*** Data provided ***

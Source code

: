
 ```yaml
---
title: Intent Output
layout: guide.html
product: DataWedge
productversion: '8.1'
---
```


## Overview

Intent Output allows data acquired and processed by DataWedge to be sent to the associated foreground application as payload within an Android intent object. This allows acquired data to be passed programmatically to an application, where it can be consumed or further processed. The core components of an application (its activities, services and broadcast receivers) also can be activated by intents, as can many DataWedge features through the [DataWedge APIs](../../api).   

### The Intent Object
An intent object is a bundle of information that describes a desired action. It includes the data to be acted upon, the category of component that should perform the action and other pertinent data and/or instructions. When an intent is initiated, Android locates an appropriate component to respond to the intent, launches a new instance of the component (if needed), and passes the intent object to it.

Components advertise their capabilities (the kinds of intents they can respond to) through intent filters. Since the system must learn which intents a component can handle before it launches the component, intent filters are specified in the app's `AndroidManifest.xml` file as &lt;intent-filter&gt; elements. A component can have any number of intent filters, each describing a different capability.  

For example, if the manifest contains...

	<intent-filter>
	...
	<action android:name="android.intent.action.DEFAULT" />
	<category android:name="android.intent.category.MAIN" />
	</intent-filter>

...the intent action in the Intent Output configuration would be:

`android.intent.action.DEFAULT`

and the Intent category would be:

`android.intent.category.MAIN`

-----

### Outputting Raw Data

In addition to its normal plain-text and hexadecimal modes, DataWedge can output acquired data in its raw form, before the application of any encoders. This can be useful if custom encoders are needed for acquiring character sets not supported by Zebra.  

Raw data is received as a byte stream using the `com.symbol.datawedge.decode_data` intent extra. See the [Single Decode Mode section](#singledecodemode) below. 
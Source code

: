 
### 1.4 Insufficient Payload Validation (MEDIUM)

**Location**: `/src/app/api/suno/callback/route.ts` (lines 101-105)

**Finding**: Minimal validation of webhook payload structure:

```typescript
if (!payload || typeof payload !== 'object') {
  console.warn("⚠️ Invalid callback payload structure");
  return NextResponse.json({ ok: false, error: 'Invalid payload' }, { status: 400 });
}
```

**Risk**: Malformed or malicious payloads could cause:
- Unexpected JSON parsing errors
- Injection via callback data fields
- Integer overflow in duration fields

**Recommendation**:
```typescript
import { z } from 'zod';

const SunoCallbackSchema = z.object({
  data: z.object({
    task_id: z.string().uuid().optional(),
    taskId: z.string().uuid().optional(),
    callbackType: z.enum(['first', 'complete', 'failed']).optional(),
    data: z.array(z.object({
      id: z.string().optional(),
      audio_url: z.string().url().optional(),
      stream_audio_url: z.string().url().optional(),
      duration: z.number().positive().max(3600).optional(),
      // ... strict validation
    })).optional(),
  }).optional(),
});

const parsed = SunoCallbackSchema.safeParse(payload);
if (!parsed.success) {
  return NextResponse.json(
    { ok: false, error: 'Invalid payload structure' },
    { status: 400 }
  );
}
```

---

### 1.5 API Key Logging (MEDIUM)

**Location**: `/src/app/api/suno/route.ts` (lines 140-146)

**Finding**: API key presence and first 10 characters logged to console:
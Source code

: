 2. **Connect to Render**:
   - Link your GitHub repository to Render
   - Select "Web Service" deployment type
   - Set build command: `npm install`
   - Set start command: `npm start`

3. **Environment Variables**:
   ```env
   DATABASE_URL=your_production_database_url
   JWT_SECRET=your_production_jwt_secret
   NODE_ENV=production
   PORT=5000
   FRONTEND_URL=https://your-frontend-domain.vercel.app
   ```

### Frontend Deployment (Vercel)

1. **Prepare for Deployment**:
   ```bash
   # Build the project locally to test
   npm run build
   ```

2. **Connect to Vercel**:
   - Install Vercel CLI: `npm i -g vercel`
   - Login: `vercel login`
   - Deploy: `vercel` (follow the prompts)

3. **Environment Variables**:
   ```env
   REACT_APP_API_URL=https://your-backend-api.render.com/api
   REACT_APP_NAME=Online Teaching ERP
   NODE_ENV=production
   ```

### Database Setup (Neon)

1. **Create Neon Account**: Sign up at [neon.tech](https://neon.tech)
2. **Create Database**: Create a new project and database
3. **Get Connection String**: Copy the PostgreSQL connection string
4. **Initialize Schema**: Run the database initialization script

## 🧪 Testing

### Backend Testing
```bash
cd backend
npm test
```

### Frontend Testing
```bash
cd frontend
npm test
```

*** End of Data provided ***

- **Task**:
The answer should be one number, the count of lines above that contain "const".

- **Output of the exercise**:
2